The Reform UK leader emphasised that practitioners providing fraudulent advisory services create risks extending beyond immigration control failures. “Not only could that person pose a threat to women and girls or even national security, but you, as a lawyer, should yourself be subject to prosecution,” he stated.
The policy intervention follows mounting political pressure on the government to address systemic abuse of asylum protections designed for genuine refugees fleeing persecution based on sexual orientation. Home Secretary Shabana Mahmood has already committed to ensuring those facilitating false claims will “face the full force of the law.”
“Anyone abusing protections for people fleeing persecution over gender or sexual orientation is beyond contempt,” Mahmood declared in response to the BBC’s findings, though she stopped short of endorsing Reform UK’s specific strict liability proposal.
The undercover investigation documented advisers charging migrants thousands of pounds whilst providing fabricated cover stories and instructing clients in obtaining forged supporting evidence including staged photographs, falsified correspondence and manufactured medical documentation.

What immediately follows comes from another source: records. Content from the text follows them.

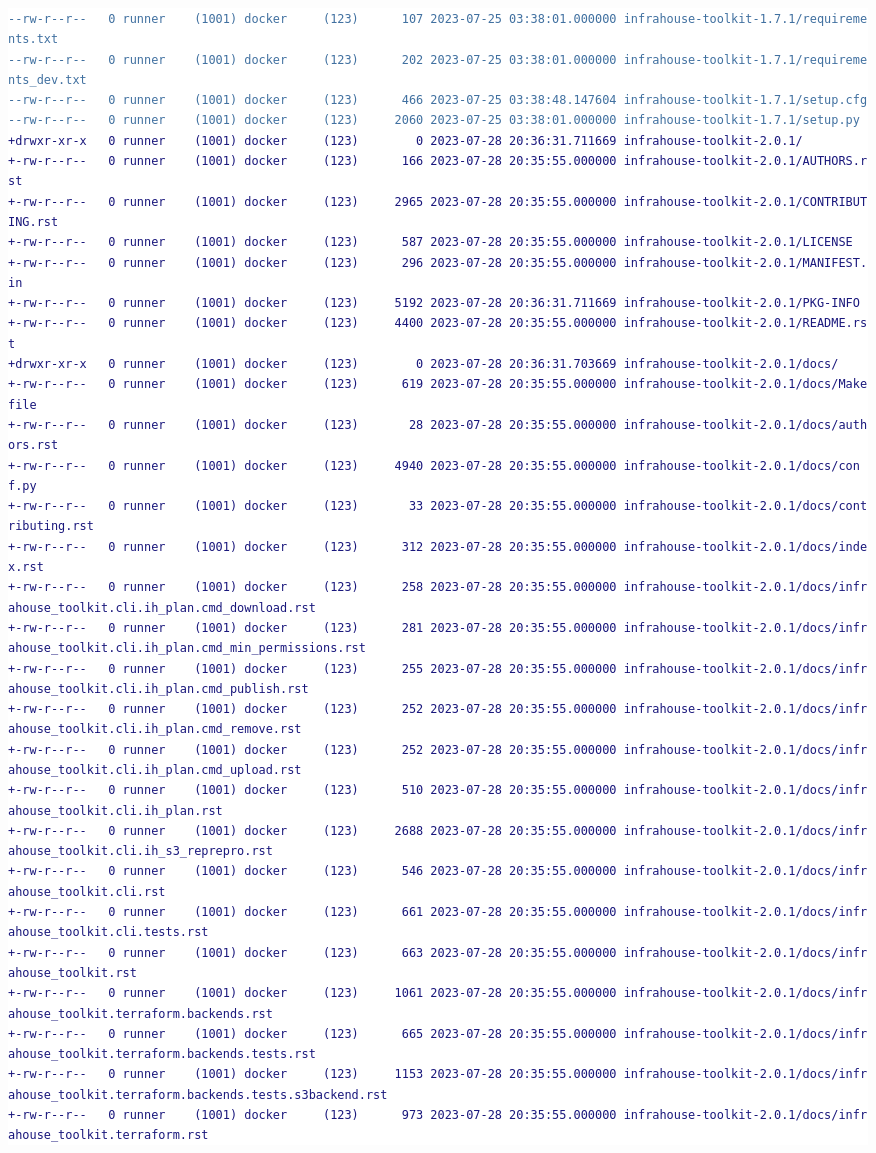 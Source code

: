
 ```diff
--rw-r--r--   0 runner    (1001) docker     (123)      107 2023-07-25 03:38:01.000000 infrahouse-toolkit-1.7.1/requirements.txt
--rw-r--r--   0 runner    (1001) docker     (123)      202 2023-07-25 03:38:01.000000 infrahouse-toolkit-1.7.1/requirements_dev.txt
--rw-r--r--   0 runner    (1001) docker     (123)      466 2023-07-25 03:38:48.147604 infrahouse-toolkit-1.7.1/setup.cfg
--rw-r--r--   0 runner    (1001) docker     (123)     2060 2023-07-25 03:38:01.000000 infrahouse-toolkit-1.7.1/setup.py
+drwxr-xr-x   0 runner    (1001) docker     (123)        0 2023-07-28 20:36:31.711669 infrahouse-toolkit-2.0.1/
+-rw-r--r--   0 runner    (1001) docker     (123)      166 2023-07-28 20:35:55.000000 infrahouse-toolkit-2.0.1/AUTHORS.rst
+-rw-r--r--   0 runner    (1001) docker     (123)     2965 2023-07-28 20:35:55.000000 infrahouse-toolkit-2.0.1/CONTRIBUTING.rst
+-rw-r--r--   0 runner    (1001) docker     (123)      587 2023-07-28 20:35:55.000000 infrahouse-toolkit-2.0.1/LICENSE
+-rw-r--r--   0 runner    (1001) docker     (123)      296 2023-07-28 20:35:55.000000 infrahouse-toolkit-2.0.1/MANIFEST.in
+-rw-r--r--   0 runner    (1001) docker     (123)     5192 2023-07-28 20:36:31.711669 infrahouse-toolkit-2.0.1/PKG-INFO
+-rw-r--r--   0 runner    (1001) docker     (123)     4400 2023-07-28 20:35:55.000000 infrahouse-toolkit-2.0.1/README.rst
+drwxr-xr-x   0 runner    (1001) docker     (123)        0 2023-07-28 20:36:31.703669 infrahouse-toolkit-2.0.1/docs/
+-rw-r--r--   0 runner    (1001) docker     (123)      619 2023-07-28 20:35:55.000000 infrahouse-toolkit-2.0.1/docs/Makefile
+-rw-r--r--   0 runner    (1001) docker     (123)       28 2023-07-28 20:35:55.000000 infrahouse-toolkit-2.0.1/docs/authors.rst
+-rw-r--r--   0 runner    (1001) docker     (123)     4940 2023-07-28 20:35:55.000000 infrahouse-toolkit-2.0.1/docs/conf.py
+-rw-r--r--   0 runner    (1001) docker     (123)       33 2023-07-28 20:35:55.000000 infrahouse-toolkit-2.0.1/docs/contributing.rst
+-rw-r--r--   0 runner    (1001) docker     (123)      312 2023-07-28 20:35:55.000000 infrahouse-toolkit-2.0.1/docs/index.rst
+-rw-r--r--   0 runner    (1001) docker     (123)      258 2023-07-28 20:35:55.000000 infrahouse-toolkit-2.0.1/docs/infrahouse_toolkit.cli.ih_plan.cmd_download.rst
+-rw-r--r--   0 runner    (1001) docker     (123)      281 2023-07-28 20:35:55.000000 infrahouse-toolkit-2.0.1/docs/infrahouse_toolkit.cli.ih_plan.cmd_min_permissions.rst
+-rw-r--r--   0 runner    (1001) docker     (123)      255 2023-07-28 20:35:55.000000 infrahouse-toolkit-2.0.1/docs/infrahouse_toolkit.cli.ih_plan.cmd_publish.rst
+-rw-r--r--   0 runner    (1001) docker     (123)      252 2023-07-28 20:35:55.000000 infrahouse-toolkit-2.0.1/docs/infrahouse_toolkit.cli.ih_plan.cmd_remove.rst
+-rw-r--r--   0 runner    (1001) docker     (123)      252 2023-07-28 20:35:55.000000 infrahouse-toolkit-2.0.1/docs/infrahouse_toolkit.cli.ih_plan.cmd_upload.rst
+-rw-r--r--   0 runner    (1001) docker     (123)      510 2023-07-28 20:35:55.000000 infrahouse-toolkit-2.0.1/docs/infrahouse_toolkit.cli.ih_plan.rst
+-rw-r--r--   0 runner    (1001) docker     (123)     2688 2023-07-28 20:35:55.000000 infrahouse-toolkit-2.0.1/docs/infrahouse_toolkit.cli.ih_s3_reprepro.rst
+-rw-r--r--   0 runner    (1001) docker     (123)      546 2023-07-28 20:35:55.000000 infrahouse-toolkit-2.0.1/docs/infrahouse_toolkit.cli.rst
+-rw-r--r--   0 runner    (1001) docker     (123)      661 2023-07-28 20:35:55.000000 infrahouse-toolkit-2.0.1/docs/infrahouse_toolkit.cli.tests.rst
+-rw-r--r--   0 runner    (1001) docker     (123)      663 2023-07-28 20:35:55.000000 infrahouse-toolkit-2.0.1/docs/infrahouse_toolkit.rst
+-rw-r--r--   0 runner    (1001) docker     (123)     1061 2023-07-28 20:35:55.000000 infrahouse-toolkit-2.0.1/docs/infrahouse_toolkit.terraform.backends.rst
+-rw-r--r--   0 runner    (1001) docker     (123)      665 2023-07-28 20:35:55.000000 infrahouse-toolkit-2.0.1/docs/infrahouse_toolkit.terraform.backends.tests.rst
+-rw-r--r--   0 runner    (1001) docker     (123)     1153 2023-07-28 20:35:55.000000 infrahouse-toolkit-2.0.1/docs/infrahouse_toolkit.terraform.backends.tests.s3backend.rst
+-rw-r--r--   0 runner    (1001) docker     (123)      973 2023-07-28 20:35:55.000000 infrahouse-toolkit-2.0.1/docs/infrahouse_toolkit.terraform.rst
```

Applicants subsequently lodge refuge claims asserting they face mortal danger if returned to countries where homosexual conduct remains criminalised, exploiting legitimate protections established for those genuinely facing persecution based on sexual identity.
Reform UK’s proposed legislation would represent a significant escalation in penalties for immigration fraud facilitation, treating legal advisory misconduct with comparable severity to corruption within accounting and financial services sectors.